» **The records**:
********

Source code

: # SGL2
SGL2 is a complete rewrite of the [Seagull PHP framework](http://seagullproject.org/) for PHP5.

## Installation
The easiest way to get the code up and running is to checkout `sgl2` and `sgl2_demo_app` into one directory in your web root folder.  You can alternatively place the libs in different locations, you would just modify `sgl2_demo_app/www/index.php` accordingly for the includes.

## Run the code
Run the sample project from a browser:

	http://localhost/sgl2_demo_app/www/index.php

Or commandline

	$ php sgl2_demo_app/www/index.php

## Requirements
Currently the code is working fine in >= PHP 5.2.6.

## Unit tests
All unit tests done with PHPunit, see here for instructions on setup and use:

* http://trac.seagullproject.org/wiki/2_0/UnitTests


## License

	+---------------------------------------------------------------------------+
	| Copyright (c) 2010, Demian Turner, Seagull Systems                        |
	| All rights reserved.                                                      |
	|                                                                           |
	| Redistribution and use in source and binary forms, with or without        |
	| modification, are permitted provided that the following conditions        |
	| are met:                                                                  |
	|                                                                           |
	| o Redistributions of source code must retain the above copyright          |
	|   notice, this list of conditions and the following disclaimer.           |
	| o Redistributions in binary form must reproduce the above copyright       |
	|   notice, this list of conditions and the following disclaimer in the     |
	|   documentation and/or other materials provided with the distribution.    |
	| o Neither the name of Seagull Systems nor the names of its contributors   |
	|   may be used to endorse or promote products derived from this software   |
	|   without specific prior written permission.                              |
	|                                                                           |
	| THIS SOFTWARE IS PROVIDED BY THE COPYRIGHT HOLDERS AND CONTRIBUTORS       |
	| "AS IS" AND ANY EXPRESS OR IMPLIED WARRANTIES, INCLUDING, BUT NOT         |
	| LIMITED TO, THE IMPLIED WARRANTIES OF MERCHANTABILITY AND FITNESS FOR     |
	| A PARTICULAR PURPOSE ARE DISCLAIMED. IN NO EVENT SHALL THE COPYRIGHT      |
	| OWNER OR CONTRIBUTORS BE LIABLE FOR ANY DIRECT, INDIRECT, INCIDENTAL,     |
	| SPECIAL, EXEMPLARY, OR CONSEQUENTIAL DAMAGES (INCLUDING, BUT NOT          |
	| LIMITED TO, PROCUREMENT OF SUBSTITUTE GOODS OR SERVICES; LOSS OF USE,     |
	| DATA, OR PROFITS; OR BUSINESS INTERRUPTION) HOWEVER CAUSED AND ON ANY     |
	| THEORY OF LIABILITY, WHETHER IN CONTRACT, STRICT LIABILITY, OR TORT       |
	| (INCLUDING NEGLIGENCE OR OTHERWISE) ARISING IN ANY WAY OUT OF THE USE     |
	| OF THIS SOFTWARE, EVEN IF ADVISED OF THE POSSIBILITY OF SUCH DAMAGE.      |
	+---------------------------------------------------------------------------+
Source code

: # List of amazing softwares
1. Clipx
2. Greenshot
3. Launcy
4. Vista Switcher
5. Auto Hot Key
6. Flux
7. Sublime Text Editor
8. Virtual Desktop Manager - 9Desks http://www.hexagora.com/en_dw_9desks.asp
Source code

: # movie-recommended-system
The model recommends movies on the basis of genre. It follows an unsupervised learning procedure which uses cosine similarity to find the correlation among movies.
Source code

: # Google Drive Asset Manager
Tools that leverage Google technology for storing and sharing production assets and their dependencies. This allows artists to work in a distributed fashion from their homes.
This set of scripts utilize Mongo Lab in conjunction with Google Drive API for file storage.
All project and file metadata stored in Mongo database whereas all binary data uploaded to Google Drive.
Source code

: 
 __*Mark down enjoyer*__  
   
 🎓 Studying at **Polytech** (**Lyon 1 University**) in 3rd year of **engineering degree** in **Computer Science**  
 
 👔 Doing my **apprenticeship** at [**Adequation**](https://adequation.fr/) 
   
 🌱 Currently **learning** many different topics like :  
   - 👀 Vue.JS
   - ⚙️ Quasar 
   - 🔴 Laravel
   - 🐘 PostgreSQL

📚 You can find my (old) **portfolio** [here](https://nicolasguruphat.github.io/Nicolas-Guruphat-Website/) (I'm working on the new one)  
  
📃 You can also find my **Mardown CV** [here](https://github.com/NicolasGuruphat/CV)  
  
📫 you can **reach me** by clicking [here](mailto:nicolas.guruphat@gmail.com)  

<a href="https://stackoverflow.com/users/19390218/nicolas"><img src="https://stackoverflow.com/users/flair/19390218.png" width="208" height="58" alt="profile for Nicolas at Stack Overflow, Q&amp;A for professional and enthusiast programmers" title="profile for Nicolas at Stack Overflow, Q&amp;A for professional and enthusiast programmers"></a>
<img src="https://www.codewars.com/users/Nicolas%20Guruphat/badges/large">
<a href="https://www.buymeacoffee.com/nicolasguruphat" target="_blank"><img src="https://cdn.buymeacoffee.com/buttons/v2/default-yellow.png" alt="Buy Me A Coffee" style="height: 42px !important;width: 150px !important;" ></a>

********

Exactly as they stand above, write out the entries.

Source code

: # SGL2
SGL2 is a complete rewrite of the [Seagull PHP framework](http://seagullproject.org/) for PHP5.

## Installation
The easiest way to get the code up and running is to checkout `sgl2` and `sgl2_demo_app` into one directory in your web root folder.  You can alternatively place the libs in different locations, you would just modify `sgl2_demo_app/www/index.php` accordingly for the includes.

## Run the code
Run the sample project from a browser:

	http://localhost/sgl2_demo_app/www/index.php

Or commandline

	$ php sgl2_demo_app/www/index.php

## Requirements
Currently the code is working fine in >= PHP 5.2.6.

## Unit tests
All unit tests done with PHPunit, see here for instructions on setup and use:

* http://trac.seagullproject.org/wiki/2_0/UnitTests


## License

	+---------------------------------------------------------------------------+
	| Copyright (c) 2010, Demian Turner, Seagull Systems                        |
	| All rights reserved.                                                      |
	|                                                                           |
	| Redistribution and use in source and binary forms, with or without        |
	| modification, are permitted provided that the following conditions        |
	| are met:                                                                  |
	|                                                                           |
	| o Redistributions of source code must retain the above copyright          |
	|   notice, this list of conditions and the following disclaimer.           |
	| o Redistributions in binary form must reproduce the above copyright       |
	|   notice, this list of conditions and the following disclaimer in the     |
	|   documentation and/or other materials provided with the distribution.    |
	| o Neither the name of Seagull Systems nor the names of its contributors   |
	|   may be used to endorse or promote products derived from this software   |
	|   without specific prior written permission.                              |
	|                                                                           |
	| THIS SOFTWARE IS PROVIDED BY THE COPYRIGHT HOLDERS AND CONTRIBUTORS       |
	| "AS IS" AND ANY EXPRESS OR IMPLIED WARRANTIES, INCLUDING, BUT NOT         |
	| LIMITED TO, THE IMPLIED WARRANTIES OF MERCHANTABILITY AND FITNESS FOR     |
	| A PARTICULAR PURPOSE ARE DISCLAIMED. IN NO EVENT SHALL THE COPYRIGHT      |
	| OWNER OR CONTRIBUTORS BE LIABLE FOR ANY DIRECT, INDIRECT, INCIDENTAL,     |
	| SPECIAL, EXEMPLARY, OR CONSEQUENTIAL DAMAGES (INCLUDING, BUT NOT          |
	| LIMITED TO, PROCUREMENT OF SUBSTITUTE GOODS OR SERVICES; LOSS OF USE,     |
	| DATA, OR PROFITS; OR BUSINESS INTERRUPTION) HOWEVER CAUSED AND ON ANY     |
	| THEORY OF LIABILITY, WHETHER IN CONTRACT, STRICT LIABILITY, OR TORT       |
	| (INCLUDING NEGLIGENCE OR OTHERWISE) ARISING IN ANY WAY OUT OF THE USE     |
	| OF THIS SOFTWARE, EVEN IF ADVISED OF THE POSSIBILITY OF SUCH DAMAGE.      |
	+---------------------------------------------------------------------------+
Source code

: # List of amazing softwares
1. Clipx
2. Greenshot
3. Launcy
4. Vista Switcher
5. Auto Hot Key
6. Flux
7. Sublime Text Editor
8. Virtual Desktop Manager - 9Desks http://www.hexagora.com/en_dw_9desks.asp
Source code

: # movie-recommended-system
The model recommends movies on the basis of genre. It follows an unsupervised learning procedure which uses cosine similarity to find the correlation among movies.
Source code

: # Google Drive Asset Manager
Tools that leverage Google technology for storing and sharing production assets and their dependencies. This allows artists to work in a distributed fashion from their homes.
This set of scripts utilize Mongo Lab in conjunction with Google Drive API for file storage.
All project and file metadata stored in Mongo database whereas all binary data uploaded to Google Drive.
Source code

: 
 __*Mark down enjoyer*__  
   
 🎓 Studying at **Polytech** (**Lyon 1 University**) in 3rd year of **engineering degree** in **Computer Science**  
 
 👔 Doing my **apprenticeship** at [**Adequation**](https://adequation.fr/) 
   
 🌱 Currently **learning** many different topics like :  
   - 👀 Vue.JS
   - ⚙️ Quasar 
   - 🔴 Laravel
   - 🐘 PostgreSQL

📚 You can find my (old) **portfolio** [here](https://nicolasguruphat.github.io/Nicolas-Guruphat-Website/) (I'm working on the new one)  
  
📃 You can also find my **Mardown CV** [here](https://github.com/NicolasGuruphat/CV)  
  
📫 you can **reach me** by clicking [here](mailto:nicolas.guruphat@gmail.com)  

<a href="https://stackoverflow.com/users/19390218/nicolas"><img src="https://stackoverflow.com/users/flair/19390218.png" width="208" height="58" alt="profile for Nicolas at Stack Overflow, Q&amp;A for professional and enthusiast programmers" title="profile for Nicolas at Stack Overflow, Q&amp;A for professional and enthusiast programmers"></a>
<img src="https://www.codewars.com/users/Nicolas%20Guruphat/badges/large">
<a href="https://www.buymeacoffee.com/nicolasguruphat" target="_blank"><img src="https://cdn.buymeacoffee.com/buttons/v2/default-yellow.png" alt="Buy Me A Coffee" style="height: 42px !important;width: 150px !important;" ></a>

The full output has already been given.